Staf Verhaegen's Chips4Makers JTAG TAP module includes everything needed to create JTAG Boundary Scan Shift Registers, as well as the IEEE 1149.1 Finite State Machine to access them through TMS, TDO, TDI and TCK Signalling. However, connecting up cores (a hardware term: the equivalent software term is "peripherals") on one side and the pads on the other is especially confusing, but deceptively simple. The actual addition to the Scan Shift Register is this straightforward:

from c4m.nmigen.jtag.tap import IOType, TAP

class JTAG(TAP):
   def __init__(self):
       TAP.__init__(self, ir_width=4)
       self.u_tx = self.add_io(iotype=IOType.Out, name="tx")
       self.u_rx = self.add_io(iotype=IOType.In, name="rx")

This results in the creation of:

Two Records, one of type In named rx, the other an output named tx
Each Record contains a pair of sub-Records: one core-side and the other pad-side
Entries in the Boundary Scan Shift Register which if set may control (or read) either the peripheral / core or the IO PAD
A suite of Muxes (as shown in the diagrams above) which allow either direct connection between pad and core (bypassing JTAG) or interception

During Interception Mode (Scanning) pad and core are connected to the Shift Register. During "Production" Mode, pad and core are wired directly to each other (on a per-pin basis, for every pin. Clearly this is a lot of work).
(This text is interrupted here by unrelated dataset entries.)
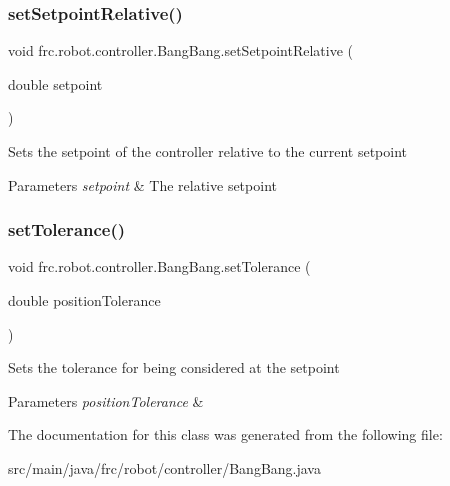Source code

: \subsubsection{\texorpdfstring{setSetpointRelative()}{setSetpointRelative()}}
{\footnotesize\ttfamily void frc.\+robot.\+controller.\+Bang\+Bang.\+set\+Setpoint\+Relative (\begin{DoxyParamCaption}\item[{double}]{setpoint }\end{DoxyParamCaption})\hspace{0.3cm}{\ttfamily [inline]}}

Sets the setpoint of the controller relative to the current setpoint


\begin{DoxyParams}{Parameters}
{\em setpoint} & The relative setpoint \\
\hline
\end{DoxyParams}
\mbox{\label{classfrc_1_1robot_1_1controller_1_1_bang_bang_a5fa0322cdabcf45f3a8f5bccdf0f9eff}} 
\subsubsection{\texorpdfstring{setTolerance()}{setTolerance()}}
{\footnotesize\ttfamily void frc.\+robot.\+controller.\+Bang\+Bang.\+set\+Tolerance (\begin{DoxyParamCaption}\item[{double}]{position\+Tolerance }\end{DoxyParamCaption})\hspace{0.3cm}{\ttfamily [inline]}}

Sets the tolerance for being considered at the setpoint


\begin{DoxyParams}{Parameters}
{\em position\+Tolerance} & \\
\hline
\end{DoxyParams}


The documentation for this class was generated from the following file\+:\begin{DoxyCompactItemize}
\item 
src/main/java/frc/robot/controller/Bang\+Bang.\+java\end{DoxyCompactItemize}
It is then your responsibility to:

connect up each and every peripheral input and output to the right IO Core Record in your HDL
connect up each and every IO Pad input and output to the right IO Pad in the Platform.
This does not happen automatically and is not the responsibility of the TAP Interface, it is yours

The TAP interface connects the other side of the pads and cores Records: to the Muxes. You have to connect your side of both core and pads Records in order for the Scan to be fully functional.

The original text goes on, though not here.